Per the thread on review culture (and associated pull request on the new /docs repo), we have reached rough consensus on a review process for important documents and associated “review culture” around that. More to come, but essentially it is applying best practices around contributing code in OSS projects to documentation. Below, I outline my initial thoughts on how we can realize this process, list the documents that need creating, and offer some best practices I’ve come across during my time in the technical documentation mines. If you have any critiques/ideas, let me know in the comments!

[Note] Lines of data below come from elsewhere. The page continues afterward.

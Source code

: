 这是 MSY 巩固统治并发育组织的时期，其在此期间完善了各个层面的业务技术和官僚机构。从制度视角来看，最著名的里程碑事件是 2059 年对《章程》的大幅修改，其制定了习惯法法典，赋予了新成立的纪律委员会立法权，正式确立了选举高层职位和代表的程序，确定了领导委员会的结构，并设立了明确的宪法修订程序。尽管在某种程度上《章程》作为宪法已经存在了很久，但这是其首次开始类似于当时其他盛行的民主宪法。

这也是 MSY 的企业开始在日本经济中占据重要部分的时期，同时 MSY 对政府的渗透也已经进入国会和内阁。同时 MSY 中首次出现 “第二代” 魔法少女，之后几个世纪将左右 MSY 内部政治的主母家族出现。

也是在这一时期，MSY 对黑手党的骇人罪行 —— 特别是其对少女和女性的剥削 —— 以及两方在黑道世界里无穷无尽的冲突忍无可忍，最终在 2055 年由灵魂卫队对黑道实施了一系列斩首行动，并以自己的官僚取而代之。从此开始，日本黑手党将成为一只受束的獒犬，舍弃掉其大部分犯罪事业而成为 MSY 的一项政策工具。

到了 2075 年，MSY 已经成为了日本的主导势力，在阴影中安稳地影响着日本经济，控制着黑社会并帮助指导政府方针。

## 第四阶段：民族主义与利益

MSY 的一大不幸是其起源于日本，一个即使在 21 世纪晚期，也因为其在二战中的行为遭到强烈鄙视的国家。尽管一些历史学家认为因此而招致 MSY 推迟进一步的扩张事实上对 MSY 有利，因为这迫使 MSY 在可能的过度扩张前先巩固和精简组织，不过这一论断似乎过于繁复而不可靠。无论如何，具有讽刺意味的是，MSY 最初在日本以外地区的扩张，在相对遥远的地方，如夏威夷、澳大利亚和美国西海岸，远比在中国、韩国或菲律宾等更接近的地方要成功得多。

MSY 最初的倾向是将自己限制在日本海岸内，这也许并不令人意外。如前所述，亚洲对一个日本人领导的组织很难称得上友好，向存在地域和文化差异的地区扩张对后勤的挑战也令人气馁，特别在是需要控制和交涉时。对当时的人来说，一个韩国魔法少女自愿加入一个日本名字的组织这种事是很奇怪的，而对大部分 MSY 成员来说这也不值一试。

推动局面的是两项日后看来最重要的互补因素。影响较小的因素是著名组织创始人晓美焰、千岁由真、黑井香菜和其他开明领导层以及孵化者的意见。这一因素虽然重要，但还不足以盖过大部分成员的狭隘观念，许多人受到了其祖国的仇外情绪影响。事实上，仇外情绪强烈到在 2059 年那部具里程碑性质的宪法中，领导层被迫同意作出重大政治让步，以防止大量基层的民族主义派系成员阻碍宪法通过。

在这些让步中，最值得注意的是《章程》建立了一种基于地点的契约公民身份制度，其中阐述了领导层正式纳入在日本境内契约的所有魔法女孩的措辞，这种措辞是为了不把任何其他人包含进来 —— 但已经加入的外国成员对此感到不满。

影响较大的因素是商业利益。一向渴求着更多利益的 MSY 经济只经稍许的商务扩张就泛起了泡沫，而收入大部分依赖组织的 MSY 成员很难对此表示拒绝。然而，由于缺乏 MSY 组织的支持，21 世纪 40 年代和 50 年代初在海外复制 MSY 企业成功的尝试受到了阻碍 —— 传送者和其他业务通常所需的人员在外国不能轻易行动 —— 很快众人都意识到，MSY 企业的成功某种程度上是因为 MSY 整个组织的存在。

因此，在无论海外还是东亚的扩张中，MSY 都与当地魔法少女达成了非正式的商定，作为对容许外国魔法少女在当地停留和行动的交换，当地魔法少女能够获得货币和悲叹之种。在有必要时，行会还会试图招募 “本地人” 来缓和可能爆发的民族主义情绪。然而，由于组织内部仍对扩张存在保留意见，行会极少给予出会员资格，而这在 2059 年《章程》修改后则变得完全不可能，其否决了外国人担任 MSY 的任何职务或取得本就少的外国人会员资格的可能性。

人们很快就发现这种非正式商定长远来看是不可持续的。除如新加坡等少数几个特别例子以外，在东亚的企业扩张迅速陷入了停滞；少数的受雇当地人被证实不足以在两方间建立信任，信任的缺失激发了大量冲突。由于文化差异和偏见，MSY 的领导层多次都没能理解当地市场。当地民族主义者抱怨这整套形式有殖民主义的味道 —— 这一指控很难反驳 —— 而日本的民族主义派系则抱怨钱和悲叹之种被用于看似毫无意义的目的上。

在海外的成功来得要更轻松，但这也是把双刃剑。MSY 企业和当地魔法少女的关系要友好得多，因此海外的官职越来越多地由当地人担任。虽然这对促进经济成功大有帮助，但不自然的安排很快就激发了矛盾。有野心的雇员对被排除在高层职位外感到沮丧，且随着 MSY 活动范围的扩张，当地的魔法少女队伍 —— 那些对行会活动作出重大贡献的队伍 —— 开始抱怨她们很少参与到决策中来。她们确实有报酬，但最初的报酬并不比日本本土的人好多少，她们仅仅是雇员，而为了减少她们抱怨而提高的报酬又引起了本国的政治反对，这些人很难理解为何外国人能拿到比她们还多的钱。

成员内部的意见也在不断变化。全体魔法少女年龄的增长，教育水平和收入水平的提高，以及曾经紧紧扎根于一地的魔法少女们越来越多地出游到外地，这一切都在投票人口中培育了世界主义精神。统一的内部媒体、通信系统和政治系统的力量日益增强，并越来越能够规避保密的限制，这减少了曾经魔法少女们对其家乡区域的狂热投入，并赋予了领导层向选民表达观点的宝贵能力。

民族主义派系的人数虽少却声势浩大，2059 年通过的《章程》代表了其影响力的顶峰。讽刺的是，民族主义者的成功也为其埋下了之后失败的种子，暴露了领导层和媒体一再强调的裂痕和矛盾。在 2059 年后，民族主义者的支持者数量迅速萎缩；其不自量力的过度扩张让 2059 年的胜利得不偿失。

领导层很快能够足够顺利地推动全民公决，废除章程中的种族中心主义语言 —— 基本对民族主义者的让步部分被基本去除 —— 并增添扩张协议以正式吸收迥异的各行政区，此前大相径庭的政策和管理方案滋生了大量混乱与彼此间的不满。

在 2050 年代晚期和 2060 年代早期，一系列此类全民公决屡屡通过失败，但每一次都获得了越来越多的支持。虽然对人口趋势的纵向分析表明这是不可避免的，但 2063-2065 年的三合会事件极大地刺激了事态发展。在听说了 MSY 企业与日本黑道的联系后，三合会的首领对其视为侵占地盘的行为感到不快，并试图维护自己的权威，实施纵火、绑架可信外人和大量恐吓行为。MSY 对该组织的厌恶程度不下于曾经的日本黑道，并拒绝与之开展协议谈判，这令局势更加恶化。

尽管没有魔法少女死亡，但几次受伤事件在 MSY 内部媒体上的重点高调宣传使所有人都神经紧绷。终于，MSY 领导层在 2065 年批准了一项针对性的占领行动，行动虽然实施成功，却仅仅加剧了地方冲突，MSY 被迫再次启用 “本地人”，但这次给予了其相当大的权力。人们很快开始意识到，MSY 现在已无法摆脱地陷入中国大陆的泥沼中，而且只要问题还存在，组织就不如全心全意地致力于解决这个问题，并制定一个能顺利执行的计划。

We start creating docs in the new sourcecred/docs repo. The 1st pull request (PR) in the repo is a guide on review culture, which should be merged soon and become our first official doc in /docs. If contributors are new to GitHub, myself or one of the devs can jump in and help (it’s not so bad I promise!). Going through the process of submitting docs, reviewing them, reaching consensus and merging should be a good learning experience and help us refine the review culture doc. The social contract and community contract docs suggested by @vsoch are good candidates IMO, as they require input from the community at large, aren’t too technical, and would be good to have ready when new people come to the project. We could also do the glossary @Beanow suggested, or a user guide (if we don’t think it will change too much).

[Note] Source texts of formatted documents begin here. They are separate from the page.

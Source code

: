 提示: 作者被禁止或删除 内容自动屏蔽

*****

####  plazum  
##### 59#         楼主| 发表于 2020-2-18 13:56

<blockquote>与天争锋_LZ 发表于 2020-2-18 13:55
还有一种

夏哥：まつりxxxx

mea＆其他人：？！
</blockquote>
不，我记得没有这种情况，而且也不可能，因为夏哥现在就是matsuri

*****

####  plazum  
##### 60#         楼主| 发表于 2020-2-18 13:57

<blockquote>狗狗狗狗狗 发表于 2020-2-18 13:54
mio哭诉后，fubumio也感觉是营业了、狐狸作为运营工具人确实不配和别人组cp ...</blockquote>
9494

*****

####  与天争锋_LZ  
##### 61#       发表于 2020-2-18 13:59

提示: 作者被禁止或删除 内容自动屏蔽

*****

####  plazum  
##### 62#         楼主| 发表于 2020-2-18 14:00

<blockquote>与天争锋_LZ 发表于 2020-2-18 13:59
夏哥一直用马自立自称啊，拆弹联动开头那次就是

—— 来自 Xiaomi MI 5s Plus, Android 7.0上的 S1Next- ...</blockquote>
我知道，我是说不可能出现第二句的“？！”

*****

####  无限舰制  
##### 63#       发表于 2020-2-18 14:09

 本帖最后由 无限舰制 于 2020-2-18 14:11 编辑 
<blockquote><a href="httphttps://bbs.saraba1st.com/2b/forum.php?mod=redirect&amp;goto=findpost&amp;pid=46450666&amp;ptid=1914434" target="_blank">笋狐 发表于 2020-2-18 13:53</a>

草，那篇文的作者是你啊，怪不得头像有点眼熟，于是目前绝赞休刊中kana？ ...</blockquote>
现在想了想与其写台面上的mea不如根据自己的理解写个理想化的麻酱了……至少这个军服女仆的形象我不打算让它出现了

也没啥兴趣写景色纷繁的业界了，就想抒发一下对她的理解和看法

Contributors can also practice updating existing docs on GitHub should they wish, such as the README on sourcecred/sourcecred (which is likely outdated).
At this point, those involved in these efforts will at least have a toehold in the GitHub graph, getting some of that sweet GitHub cred. And they will know better if they want to step up and champion docs Initiatives going forward, perhaps have better ideas for how they should be structured.

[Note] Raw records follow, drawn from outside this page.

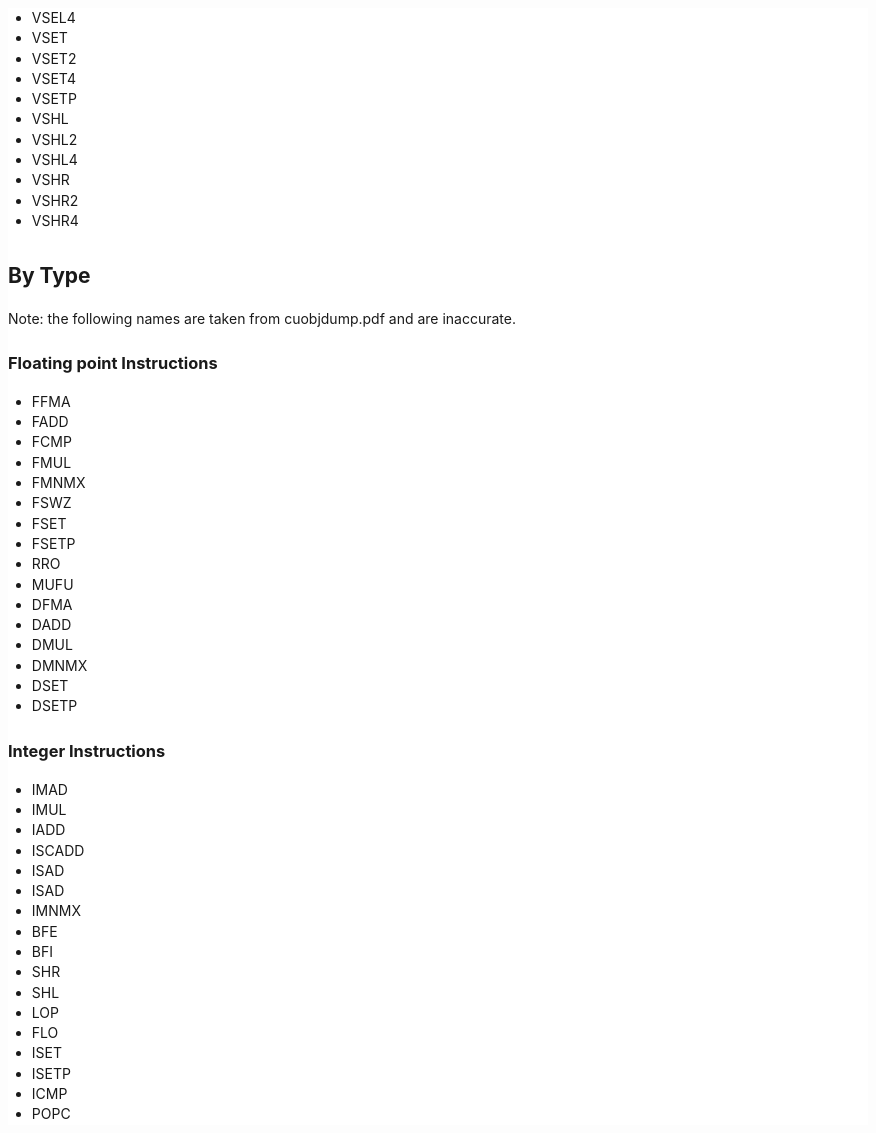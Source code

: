   * VSEL4
  * VSET
  * VSET2
  * VSET4
  * VSETP
  * VSHL
  * VSHL2
  * VSHL4
  * VSHR
  * VSHR2
  * VSHR4

## By Type ##
Note: the following names are taken from cuobjdump.pdf and are inaccurate.
### Floating point Instructions ###
  * FFMA
  * FADD
  * FCMP
  * FMUL
  * FMNMX
  * FSWZ
  * FSET
  * FSETP
  * RRO
  * MUFU
  * DFMA
  * DADD
  * DMUL
  * DMNMX
  * DSET
  * DSETP

### Integer Instructions ###
  * IMAD
  * IMUL
  * IADD
  * ISCADD
  * ISAD
  * ISAD
  * IMNMX
  * BFE
  * BFI
  * SHR
  * SHL
  * LOP
  * FLO
  * ISET
  * ISETP
  * ICMP
  * POPC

Once we’re all familiar with GitHub and have created a couple docs, we create a proper Initiative (or Artifact?), as outlined in the Beta Roadmap. This will allow us to scope out tasks and assign champions. The main tasks I imagine are:
- Decide on how we want to structure docs in the repo, what tools and platforms we want to use. The typical way an OSS project (and most startups) do this is with a separate docs website. Typically a static website generated automatically from MarkDown files stored in GitHub. As an example, here’s the docs site I work on in Decred:
Here is the repo those docs are stored in:
If you look through the Issues and Pull Requests (PRs), it will look much like the process outlined in the review culture doc.
Another alternative is to just leave the docs in GitHub. This is less fancy, but works fine, especially early on when other projects don’t expect a lot of polish. If we want to get experimental, we can explore user-editable wikis and other less common doc strategies that may fit well with graph-based valuations.
- Create key documents. Below are a list of docs that I could see going in /docs.
Basic technical documentation for installing and running SourceCred. For now that’s just the README on sourcecred/sourcecred. We can probably just do minor updates here for now. But if we create separate docs, they’ll probably live in /docs.
(Future) user guides. When we have a dedicated UI to play with, we’ll need guides showing people how to Boost, navigate the graph, etc.
Revel in the glory of docs cred, come up with new Initiatives.